Minted Lamb Kebabs with Herb Yogurt Dip

Minted Lamb Kebabs with Herb Yogurt Dip

Here's a delicious recipe from Yeo Valley for barbecue lamb skewers with a herby yoghurt dip:

"Skewered minced lamb makes wonderful finger food at barbecues. They are quick and easy to cook, avoiding the worry of undercooked larger pieces of meat. Lamb is an excellent source of iron and a protein. Serve these tasty koftas with this refreshing herb yogurt dip and accompany with salad and warm pitta breads."

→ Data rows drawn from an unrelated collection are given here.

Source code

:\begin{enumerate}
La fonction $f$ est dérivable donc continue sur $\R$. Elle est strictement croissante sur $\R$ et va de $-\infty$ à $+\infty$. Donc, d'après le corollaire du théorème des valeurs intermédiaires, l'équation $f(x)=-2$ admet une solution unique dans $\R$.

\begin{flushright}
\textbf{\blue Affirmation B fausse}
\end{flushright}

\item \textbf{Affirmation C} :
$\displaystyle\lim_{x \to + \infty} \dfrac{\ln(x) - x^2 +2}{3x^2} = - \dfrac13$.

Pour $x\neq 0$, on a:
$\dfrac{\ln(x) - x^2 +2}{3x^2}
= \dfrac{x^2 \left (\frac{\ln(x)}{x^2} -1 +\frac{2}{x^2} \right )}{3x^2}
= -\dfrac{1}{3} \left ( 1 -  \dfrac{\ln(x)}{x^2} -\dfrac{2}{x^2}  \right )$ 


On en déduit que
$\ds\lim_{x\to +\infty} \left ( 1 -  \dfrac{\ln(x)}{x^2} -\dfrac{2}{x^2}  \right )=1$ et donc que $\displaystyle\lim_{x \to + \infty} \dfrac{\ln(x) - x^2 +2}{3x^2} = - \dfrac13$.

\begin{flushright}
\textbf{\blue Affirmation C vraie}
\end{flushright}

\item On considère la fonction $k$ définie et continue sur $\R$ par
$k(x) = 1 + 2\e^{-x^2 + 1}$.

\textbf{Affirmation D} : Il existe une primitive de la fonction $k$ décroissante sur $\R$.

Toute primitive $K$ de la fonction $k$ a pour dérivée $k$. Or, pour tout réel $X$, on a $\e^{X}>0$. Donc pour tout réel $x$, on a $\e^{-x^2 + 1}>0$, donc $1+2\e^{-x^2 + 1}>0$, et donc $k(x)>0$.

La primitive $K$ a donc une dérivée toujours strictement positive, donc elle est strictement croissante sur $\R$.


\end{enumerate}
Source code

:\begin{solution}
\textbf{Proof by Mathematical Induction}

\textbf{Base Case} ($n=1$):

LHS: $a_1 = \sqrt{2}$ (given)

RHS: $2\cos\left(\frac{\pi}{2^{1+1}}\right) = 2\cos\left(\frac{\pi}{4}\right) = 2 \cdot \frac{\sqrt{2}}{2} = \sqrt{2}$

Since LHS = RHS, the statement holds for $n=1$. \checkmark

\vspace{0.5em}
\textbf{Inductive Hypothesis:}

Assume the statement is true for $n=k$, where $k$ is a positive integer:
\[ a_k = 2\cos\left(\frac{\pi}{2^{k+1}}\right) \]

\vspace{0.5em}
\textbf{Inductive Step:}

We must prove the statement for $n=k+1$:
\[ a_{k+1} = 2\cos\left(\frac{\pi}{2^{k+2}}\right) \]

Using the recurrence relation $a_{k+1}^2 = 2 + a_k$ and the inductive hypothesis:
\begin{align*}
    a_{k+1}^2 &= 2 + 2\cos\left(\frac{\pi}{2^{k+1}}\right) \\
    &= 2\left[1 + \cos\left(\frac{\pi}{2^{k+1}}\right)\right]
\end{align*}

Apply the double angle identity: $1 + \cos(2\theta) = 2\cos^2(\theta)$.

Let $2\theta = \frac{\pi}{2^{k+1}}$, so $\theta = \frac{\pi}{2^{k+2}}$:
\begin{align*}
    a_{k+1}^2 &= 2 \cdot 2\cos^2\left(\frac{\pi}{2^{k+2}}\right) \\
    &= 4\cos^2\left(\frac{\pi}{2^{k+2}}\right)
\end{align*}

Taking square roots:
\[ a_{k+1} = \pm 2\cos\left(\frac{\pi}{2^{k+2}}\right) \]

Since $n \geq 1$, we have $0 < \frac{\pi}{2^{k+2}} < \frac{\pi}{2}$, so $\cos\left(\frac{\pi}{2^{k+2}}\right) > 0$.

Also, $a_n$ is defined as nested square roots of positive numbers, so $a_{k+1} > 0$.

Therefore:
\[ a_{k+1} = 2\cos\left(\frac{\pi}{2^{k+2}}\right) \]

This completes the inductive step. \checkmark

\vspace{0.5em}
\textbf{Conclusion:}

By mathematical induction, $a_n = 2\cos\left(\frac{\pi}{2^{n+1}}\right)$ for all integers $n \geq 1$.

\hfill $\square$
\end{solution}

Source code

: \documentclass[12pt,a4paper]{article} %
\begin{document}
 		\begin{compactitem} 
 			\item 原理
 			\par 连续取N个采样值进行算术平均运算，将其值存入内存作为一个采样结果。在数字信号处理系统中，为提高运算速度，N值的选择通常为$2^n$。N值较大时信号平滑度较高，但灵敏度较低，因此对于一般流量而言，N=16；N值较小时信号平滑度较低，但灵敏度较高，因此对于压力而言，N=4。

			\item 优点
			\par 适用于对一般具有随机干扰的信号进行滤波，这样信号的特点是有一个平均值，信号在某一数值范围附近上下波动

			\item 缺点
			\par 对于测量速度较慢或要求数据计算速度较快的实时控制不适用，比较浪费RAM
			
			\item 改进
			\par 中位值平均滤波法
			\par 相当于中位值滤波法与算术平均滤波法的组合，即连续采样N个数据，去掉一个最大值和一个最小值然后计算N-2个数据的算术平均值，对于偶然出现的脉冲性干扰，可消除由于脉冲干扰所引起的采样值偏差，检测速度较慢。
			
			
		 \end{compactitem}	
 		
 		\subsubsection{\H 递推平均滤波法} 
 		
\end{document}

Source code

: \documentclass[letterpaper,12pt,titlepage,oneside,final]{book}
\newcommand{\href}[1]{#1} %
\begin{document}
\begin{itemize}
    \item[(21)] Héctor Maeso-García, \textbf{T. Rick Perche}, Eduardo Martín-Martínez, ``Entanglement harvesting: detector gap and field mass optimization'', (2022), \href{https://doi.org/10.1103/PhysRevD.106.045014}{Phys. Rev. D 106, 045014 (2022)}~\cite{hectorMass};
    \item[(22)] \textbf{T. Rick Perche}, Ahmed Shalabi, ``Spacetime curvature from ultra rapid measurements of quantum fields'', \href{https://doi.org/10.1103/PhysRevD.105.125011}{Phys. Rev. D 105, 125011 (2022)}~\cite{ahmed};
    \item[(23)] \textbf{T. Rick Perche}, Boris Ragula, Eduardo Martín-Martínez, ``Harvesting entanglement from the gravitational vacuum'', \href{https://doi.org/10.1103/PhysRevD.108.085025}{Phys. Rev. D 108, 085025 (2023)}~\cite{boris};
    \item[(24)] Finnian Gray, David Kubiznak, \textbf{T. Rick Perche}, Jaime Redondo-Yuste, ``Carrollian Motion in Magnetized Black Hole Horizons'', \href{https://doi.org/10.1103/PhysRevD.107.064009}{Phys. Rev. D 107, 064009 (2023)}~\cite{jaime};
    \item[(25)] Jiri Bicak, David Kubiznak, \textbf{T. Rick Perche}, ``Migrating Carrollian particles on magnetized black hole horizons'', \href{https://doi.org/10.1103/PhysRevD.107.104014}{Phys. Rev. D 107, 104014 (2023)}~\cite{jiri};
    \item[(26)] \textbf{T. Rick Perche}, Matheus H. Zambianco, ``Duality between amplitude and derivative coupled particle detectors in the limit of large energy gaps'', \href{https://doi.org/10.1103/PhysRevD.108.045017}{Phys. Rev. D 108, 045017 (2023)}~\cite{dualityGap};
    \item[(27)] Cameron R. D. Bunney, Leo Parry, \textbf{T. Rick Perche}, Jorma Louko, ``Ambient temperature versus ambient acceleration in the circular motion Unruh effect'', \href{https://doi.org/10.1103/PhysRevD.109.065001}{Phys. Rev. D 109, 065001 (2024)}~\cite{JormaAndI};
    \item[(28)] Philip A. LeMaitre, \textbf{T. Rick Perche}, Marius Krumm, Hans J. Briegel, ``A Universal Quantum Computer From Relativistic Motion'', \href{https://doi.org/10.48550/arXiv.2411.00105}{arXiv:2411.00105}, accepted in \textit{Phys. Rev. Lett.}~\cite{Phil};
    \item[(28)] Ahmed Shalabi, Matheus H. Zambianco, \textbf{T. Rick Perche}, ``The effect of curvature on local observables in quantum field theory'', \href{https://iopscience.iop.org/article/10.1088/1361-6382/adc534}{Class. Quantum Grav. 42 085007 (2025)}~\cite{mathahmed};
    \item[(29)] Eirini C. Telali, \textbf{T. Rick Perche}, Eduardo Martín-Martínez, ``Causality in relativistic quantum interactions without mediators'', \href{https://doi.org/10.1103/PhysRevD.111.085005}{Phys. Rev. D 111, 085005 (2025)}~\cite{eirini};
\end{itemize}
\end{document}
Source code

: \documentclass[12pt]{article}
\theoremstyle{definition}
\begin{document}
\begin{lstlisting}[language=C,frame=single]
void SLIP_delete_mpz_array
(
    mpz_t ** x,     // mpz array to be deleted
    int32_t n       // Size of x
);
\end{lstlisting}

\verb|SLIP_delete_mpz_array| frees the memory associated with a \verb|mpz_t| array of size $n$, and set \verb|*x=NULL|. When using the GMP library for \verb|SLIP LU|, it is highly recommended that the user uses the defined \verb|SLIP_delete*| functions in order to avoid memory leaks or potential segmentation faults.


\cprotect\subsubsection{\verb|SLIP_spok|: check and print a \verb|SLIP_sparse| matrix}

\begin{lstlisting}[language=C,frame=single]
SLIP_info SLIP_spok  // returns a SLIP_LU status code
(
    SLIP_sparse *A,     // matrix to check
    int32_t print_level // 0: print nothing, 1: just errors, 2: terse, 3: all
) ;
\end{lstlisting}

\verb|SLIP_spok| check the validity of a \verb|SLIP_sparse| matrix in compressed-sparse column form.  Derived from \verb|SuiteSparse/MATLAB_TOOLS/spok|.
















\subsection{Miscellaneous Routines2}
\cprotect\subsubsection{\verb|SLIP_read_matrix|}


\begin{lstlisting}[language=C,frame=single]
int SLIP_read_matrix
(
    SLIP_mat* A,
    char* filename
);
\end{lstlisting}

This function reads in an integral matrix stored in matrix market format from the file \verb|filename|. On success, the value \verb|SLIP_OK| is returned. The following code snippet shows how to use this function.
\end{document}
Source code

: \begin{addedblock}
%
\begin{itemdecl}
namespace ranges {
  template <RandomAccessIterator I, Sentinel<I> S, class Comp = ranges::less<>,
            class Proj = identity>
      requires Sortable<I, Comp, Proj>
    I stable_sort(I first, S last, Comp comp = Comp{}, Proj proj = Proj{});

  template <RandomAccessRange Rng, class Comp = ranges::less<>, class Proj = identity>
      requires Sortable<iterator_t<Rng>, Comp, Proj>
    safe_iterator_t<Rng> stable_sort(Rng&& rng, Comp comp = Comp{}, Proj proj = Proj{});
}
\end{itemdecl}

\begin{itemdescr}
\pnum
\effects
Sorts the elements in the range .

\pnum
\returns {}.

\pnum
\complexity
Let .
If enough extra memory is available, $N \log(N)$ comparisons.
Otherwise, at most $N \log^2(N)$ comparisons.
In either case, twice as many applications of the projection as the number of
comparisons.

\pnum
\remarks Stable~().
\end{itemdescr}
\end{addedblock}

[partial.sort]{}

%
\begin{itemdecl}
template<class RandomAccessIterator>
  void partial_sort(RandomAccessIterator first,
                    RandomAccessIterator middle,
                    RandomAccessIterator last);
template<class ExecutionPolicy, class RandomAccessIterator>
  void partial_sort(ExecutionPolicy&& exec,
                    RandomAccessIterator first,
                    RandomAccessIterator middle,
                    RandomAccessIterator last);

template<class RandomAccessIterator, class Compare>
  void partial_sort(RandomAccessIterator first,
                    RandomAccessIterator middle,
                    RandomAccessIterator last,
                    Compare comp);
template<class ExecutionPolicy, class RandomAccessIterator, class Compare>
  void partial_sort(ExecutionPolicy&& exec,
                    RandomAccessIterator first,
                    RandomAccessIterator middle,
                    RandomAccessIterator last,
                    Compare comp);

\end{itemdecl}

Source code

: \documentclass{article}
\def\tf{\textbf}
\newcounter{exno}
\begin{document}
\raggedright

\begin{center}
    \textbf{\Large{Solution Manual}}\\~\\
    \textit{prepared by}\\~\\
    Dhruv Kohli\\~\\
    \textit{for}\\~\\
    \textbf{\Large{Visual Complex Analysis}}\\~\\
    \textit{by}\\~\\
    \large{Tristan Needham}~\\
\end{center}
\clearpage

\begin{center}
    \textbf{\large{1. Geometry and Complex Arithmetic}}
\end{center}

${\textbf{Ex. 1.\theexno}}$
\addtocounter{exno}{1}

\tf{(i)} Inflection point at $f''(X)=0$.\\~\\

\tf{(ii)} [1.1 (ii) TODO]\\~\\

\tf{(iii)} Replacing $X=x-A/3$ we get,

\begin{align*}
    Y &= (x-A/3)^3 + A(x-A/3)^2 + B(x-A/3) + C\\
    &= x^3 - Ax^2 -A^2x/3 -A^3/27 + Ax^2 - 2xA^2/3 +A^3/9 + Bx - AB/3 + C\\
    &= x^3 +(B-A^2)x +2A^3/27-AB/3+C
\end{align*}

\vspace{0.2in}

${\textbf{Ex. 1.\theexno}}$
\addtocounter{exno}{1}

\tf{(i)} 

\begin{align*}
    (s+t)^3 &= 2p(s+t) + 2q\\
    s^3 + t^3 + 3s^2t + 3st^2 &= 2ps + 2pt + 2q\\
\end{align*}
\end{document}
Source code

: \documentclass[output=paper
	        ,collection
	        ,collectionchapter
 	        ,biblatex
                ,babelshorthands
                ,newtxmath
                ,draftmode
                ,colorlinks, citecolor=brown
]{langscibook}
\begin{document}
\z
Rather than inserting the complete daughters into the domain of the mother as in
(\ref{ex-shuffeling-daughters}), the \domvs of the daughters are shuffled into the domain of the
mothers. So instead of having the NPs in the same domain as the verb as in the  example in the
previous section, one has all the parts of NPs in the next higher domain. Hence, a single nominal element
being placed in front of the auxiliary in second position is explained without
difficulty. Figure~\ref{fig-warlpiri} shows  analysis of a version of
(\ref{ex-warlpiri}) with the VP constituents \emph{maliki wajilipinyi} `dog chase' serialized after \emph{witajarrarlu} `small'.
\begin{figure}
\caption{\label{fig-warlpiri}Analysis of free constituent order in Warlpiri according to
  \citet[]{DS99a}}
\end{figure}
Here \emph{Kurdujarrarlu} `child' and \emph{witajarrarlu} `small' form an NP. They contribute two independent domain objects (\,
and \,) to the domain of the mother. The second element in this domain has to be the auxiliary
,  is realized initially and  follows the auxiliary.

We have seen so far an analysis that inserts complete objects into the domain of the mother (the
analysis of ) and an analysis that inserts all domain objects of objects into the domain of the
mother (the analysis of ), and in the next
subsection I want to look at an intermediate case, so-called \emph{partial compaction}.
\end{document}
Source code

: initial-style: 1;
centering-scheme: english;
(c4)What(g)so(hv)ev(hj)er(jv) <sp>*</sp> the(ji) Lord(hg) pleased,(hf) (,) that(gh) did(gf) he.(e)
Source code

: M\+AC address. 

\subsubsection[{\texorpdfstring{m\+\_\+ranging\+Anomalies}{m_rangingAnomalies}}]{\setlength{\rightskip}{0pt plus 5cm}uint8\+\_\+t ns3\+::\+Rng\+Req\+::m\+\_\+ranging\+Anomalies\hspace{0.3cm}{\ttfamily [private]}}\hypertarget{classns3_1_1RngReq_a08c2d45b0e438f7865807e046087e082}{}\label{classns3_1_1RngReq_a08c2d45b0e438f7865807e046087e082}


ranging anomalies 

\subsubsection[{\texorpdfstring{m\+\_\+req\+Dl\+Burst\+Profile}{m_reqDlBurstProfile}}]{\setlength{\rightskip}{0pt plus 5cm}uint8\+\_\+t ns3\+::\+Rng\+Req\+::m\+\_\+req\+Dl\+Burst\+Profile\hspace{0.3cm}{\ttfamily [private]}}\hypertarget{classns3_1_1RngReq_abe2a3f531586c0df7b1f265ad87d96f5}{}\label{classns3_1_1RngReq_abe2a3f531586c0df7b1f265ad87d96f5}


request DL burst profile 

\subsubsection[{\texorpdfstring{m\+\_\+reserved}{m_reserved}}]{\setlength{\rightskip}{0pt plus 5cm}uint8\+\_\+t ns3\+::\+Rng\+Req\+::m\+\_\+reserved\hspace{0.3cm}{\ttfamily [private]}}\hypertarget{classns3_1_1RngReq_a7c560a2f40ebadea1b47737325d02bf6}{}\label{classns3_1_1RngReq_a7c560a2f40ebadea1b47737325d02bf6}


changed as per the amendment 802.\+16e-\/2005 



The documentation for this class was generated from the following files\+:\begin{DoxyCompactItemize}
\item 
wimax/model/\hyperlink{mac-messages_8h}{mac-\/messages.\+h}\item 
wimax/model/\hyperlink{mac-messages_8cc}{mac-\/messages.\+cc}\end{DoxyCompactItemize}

Minted lamb with herb yoghurt dip


Makes 10 skewers

  • 900g (2lb) minced lamb
  • 2 onions, grated
  • 2 garlic cloves, crushed
  • 2tsp mint sauce
  • ½tsp allspice
  • 1tbsp chopped fresh parsley
  • salt and freshly ground black pepper
  • Olive oil for brushing
  • 10-12 wooden skewers 

Herb Yogurt Sauce:

  • 200g (7oz) Yeo Valley Natural Yogurt
  • 2tbsp chopped fresh mint leaves
  • 2tbsp chopped fresh basil leaves
  • salt and freshly ground black pepper


Soak 10 wooden skewers in cold water for 30 minutes.

Make the yogurt sauce: mix the yogurt with the herbs and season with a little salt and freshly ground black pepper. Chill until required.

Place the minced lamb in a bowl with the onion, garlic, mint sauce, allspice and parsley. Season and mix with your hands until it binds together.

Refrigerate for an hour to allow the flavours to develop. Divide the kofta mixture into 10 sausage shapes and press around or thread on to skewers.

Brush with oil and oil the barbecue grate to prevent them sticking.  Barbecue or grill them for 10-12 minutes turning frequently.

Serve immediately with the herb yogurt dressing.